-- Data records follows --

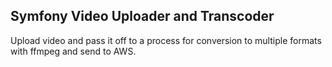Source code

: ## Symfony Video Uploader and Transcoder
Upload video and pass it off to a process for conversion to multiple formats with ffmpeg and send to AWS. 
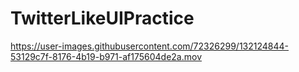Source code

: # TwitterLikeUIPractice



https://user-images.githubusercontent.com/72326299/132124844-53129c7f-8176-4b19-b971-af175604de2a.mov


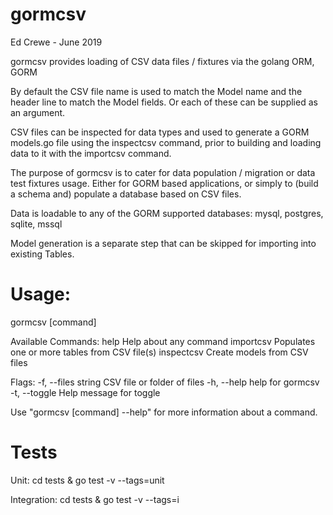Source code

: # gormcsv

Ed Crewe - June 2019

gormcsv provides loading of CSV data files / fixtures via the golang ORM, GORM

By default the CSV file name is used to match the Model name and the header line to match the Model fields.
Or each of these can be supplied as an argument.

CSV files can be inspected for data types and used to generate a GORM models.go file using the inspectcsv command, prior to building and loading data to it with the importcsv command.

The purpose of gormcsv is to cater for data population / migration or data test fixtures usage.
Either for GORM based applications, or simply to (build a schema and) populate a database based on CSV files.

Data is loadable to any of the GORM supported databases: mysql, postgres, sqlite, mssql

Model generation is a separate step that can be skipped for importing into existing Tables.

# Usage:
  gormcsv [command]

Available Commands:
  help        Help about any command
  importcsv   Populates one or more tables from CSV file(s)
  inspectcsv  Create models from CSV files

Flags:
  -f, --files string   CSV file or folder of files
  -h, --help           help for gormcsv
  -t, --toggle         Help message for toggle

Use "gormcsv [command] --help" for more information about a command.

# Tests

Unit:
  cd tests & go test -v --tags=unit
  
Integration: 
  cd tests &  go test -v --tags=i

-- Data records concluded --

→ **Task directions**
Repeat the entries faithfully. Any picture gets left out.

→ **Exercise answer**
Source code

: ## Symfony Video Uploader and Transcoder
Upload video and pass it off to a process for conversion to multiple formats with ffmpeg and send to AWS. 
Source code

: # TwitterLikeUIPractice



https://user-images.githubusercontent.com/72326299/132124844-53129c7f-8176-4b19-b971-af175604de2a.mov


Source code

: # gormcsv

Ed Crewe - June 2019

gormcsv provides loading of CSV data files / fixtures via the golang ORM, GORM

By default the CSV file name is used to match the Model name and the header line to match the Model fields.
Or each of these can be supplied as an argument.

CSV files can be inspected for data types and used to generate a GORM models.go file using the inspectcsv command, prior to building and loading data to it with the importcsv command.

The purpose of gormcsv is to cater for data population / migration or data test fixtures usage.
Either for GORM based applications, or simply to (build a schema and) populate a database based on CSV files.

Data is loadable to any of the GORM supported databases: mysql, postgres, sqlite, mssql

Model generation is a separate step that can be skipped for importing into existing Tables.

# Usage:
  gormcsv [command]

Available Commands:
  help        Help about any command
  importcsv   Populates one or more tables from CSV file(s)
  inspectcsv  Create models from CSV files

Flags:
  -f, --files string   CSV file or folder of files
  -h, --help           help for gormcsv
  -t, --toggle         Help message for toggle

Use "gormcsv [command] --help" for more information about a command.

# Tests

Unit:
  cd tests & go test -v --tags=unit
  
Integration: 
  cd tests &  go test -v --tags=i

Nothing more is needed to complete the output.